1. Open attached score (produced in 2.0).

Result: A test suite proposing a new default direction of ties and slurs in tablature - based on my observation of several books that utilise both full staff type and multi-voice.

There seems to be different conventions for grace notes (it wasn't possible to cover them in the mscz, due to bugs):

Grace note before note: Downward
Tie and slur direction in tablature (Grace note before note).png

Grace note after note: Upward
Tie and slur direction in tablature (Grace note after note).png

Multi-voice grace notes after notes: Upward for upper notes and downward for lower (I assume the same for multi-voice grace notes before notes)
Tie and slur direction in tablature (Multi-voice grace notes after notes).png

Grace notes before and after note: Uncertain (two books show different things)
Tie and slur direction in tablature (Grace note before and after note 1).png
Tie and slur direction in tablature (Grace note before and after note 2).png

Note: As the score was created in a development version and manually adjusted, I would recommend creating another to test its implementation.

Discussion: Although tablature has limited conventions, I think this system could serve users better. Does anyone have an opinion, however?
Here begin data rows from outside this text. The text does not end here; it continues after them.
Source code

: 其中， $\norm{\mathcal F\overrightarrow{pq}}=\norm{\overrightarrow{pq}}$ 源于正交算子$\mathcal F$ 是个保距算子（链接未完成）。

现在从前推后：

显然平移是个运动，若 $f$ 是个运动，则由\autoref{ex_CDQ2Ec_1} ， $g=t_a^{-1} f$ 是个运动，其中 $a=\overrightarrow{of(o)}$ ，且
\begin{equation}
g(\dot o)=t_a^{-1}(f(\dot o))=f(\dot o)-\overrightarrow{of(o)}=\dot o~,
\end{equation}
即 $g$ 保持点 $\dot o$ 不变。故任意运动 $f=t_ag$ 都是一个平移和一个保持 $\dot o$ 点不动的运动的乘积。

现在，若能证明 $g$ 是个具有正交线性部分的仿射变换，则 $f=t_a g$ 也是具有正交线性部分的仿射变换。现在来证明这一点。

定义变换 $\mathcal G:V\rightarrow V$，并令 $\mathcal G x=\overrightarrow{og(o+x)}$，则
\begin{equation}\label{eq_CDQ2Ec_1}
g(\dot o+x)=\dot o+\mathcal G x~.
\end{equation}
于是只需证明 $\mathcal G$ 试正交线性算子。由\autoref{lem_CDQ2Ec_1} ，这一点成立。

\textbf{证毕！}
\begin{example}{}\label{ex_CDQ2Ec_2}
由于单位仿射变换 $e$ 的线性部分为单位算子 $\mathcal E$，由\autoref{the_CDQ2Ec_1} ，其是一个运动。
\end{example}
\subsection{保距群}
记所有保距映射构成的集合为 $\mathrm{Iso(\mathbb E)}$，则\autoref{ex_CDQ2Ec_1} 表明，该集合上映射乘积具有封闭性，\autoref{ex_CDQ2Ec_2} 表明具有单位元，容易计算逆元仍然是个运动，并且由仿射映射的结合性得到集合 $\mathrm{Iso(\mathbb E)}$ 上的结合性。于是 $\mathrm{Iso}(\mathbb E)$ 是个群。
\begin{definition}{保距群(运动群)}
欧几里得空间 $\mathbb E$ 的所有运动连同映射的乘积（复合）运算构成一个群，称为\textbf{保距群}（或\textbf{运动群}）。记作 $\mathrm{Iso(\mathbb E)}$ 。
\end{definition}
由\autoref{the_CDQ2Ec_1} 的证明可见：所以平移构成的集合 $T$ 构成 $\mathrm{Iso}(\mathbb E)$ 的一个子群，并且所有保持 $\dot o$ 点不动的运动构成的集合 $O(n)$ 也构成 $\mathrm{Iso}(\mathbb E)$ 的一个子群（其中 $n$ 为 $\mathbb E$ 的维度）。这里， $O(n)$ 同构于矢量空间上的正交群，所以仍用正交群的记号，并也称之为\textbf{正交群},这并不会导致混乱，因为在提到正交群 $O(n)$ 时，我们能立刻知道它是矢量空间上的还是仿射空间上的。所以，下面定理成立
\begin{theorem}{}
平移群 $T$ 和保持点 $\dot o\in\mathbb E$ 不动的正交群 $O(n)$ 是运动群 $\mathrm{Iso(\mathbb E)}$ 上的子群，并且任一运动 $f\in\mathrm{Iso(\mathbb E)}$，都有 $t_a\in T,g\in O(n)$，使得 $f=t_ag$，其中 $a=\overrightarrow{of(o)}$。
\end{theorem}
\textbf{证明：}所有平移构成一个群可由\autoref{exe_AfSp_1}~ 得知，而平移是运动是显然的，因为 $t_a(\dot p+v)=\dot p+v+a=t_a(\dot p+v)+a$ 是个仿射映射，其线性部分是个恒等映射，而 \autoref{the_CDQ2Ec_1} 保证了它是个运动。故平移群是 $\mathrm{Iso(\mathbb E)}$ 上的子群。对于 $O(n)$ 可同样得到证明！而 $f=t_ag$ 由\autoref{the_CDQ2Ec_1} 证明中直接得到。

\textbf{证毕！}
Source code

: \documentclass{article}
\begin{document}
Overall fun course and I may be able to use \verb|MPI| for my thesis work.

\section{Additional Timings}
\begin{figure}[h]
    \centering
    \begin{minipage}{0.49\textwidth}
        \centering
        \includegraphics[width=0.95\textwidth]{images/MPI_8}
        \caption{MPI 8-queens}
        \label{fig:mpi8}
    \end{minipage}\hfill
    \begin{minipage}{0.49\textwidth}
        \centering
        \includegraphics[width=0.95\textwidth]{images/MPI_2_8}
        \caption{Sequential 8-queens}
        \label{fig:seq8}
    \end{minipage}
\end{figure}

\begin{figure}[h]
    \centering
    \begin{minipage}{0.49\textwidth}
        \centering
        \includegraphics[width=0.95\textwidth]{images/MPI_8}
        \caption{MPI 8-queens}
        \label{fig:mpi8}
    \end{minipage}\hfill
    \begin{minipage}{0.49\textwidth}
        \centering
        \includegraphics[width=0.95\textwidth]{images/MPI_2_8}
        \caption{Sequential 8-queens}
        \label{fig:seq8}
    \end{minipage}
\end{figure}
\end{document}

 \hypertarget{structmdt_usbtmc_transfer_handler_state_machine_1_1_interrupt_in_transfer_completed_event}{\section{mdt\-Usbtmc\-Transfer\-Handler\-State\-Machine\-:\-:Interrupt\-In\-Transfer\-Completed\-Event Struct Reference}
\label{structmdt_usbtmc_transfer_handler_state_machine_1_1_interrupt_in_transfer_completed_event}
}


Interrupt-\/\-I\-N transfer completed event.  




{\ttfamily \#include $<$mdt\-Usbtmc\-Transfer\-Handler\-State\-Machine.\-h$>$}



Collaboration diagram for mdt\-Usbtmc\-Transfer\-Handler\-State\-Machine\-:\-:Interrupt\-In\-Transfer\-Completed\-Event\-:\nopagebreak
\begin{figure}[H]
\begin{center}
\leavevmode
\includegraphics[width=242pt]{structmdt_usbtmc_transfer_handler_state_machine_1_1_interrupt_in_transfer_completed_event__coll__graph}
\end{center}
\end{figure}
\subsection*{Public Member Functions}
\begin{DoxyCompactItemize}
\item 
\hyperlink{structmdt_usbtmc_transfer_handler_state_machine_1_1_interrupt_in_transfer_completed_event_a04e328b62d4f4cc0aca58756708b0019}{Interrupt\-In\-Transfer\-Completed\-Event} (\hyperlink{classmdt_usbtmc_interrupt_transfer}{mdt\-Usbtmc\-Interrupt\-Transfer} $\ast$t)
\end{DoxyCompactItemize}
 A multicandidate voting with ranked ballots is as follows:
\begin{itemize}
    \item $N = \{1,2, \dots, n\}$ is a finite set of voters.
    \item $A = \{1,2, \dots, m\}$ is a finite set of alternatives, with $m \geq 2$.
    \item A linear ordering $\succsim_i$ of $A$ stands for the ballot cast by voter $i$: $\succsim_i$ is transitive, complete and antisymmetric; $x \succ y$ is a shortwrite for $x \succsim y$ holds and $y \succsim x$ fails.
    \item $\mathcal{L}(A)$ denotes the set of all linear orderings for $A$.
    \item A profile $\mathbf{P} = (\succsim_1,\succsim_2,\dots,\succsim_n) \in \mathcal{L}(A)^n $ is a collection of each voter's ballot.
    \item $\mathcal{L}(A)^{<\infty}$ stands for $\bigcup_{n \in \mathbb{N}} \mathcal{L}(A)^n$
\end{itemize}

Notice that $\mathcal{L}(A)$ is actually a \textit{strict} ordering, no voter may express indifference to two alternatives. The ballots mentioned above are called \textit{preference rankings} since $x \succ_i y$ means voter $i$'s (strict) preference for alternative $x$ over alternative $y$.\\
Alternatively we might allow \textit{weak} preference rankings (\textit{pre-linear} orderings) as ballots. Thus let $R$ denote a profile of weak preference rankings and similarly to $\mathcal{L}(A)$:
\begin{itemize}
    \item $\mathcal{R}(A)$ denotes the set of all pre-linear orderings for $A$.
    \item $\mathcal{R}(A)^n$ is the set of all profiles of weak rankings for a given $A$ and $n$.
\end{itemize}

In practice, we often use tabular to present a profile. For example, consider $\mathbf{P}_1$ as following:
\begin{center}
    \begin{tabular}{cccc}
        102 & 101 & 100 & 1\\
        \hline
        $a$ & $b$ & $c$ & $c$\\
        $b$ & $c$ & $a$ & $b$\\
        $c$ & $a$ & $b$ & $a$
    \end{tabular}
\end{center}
Using MuseScore 2.0 Nightly Build (689147c) - Mac 10.7.5.


Comments

Once so far (compared to the other), I saw another kind of 'Grace note before note' in the same score, in which the slur was upward (unlike the others, I couldn't see a glissando in the counterpart pitched stave, but might not be this - I saw others without glissando and those were downward):

Tie and slur direction in tablature (Grace note before note 2).png

Maybe it was an operating mistake?

Regarding 'Grace notes before and after note 2', I've seen this only once so far in comparison to the other - maybe a different software version, different operator or mistake?

Regarding the slur direction in multi-voice, the exception could be if there's nothing that will visually collide, as seen here in the last beat of Guitar 3.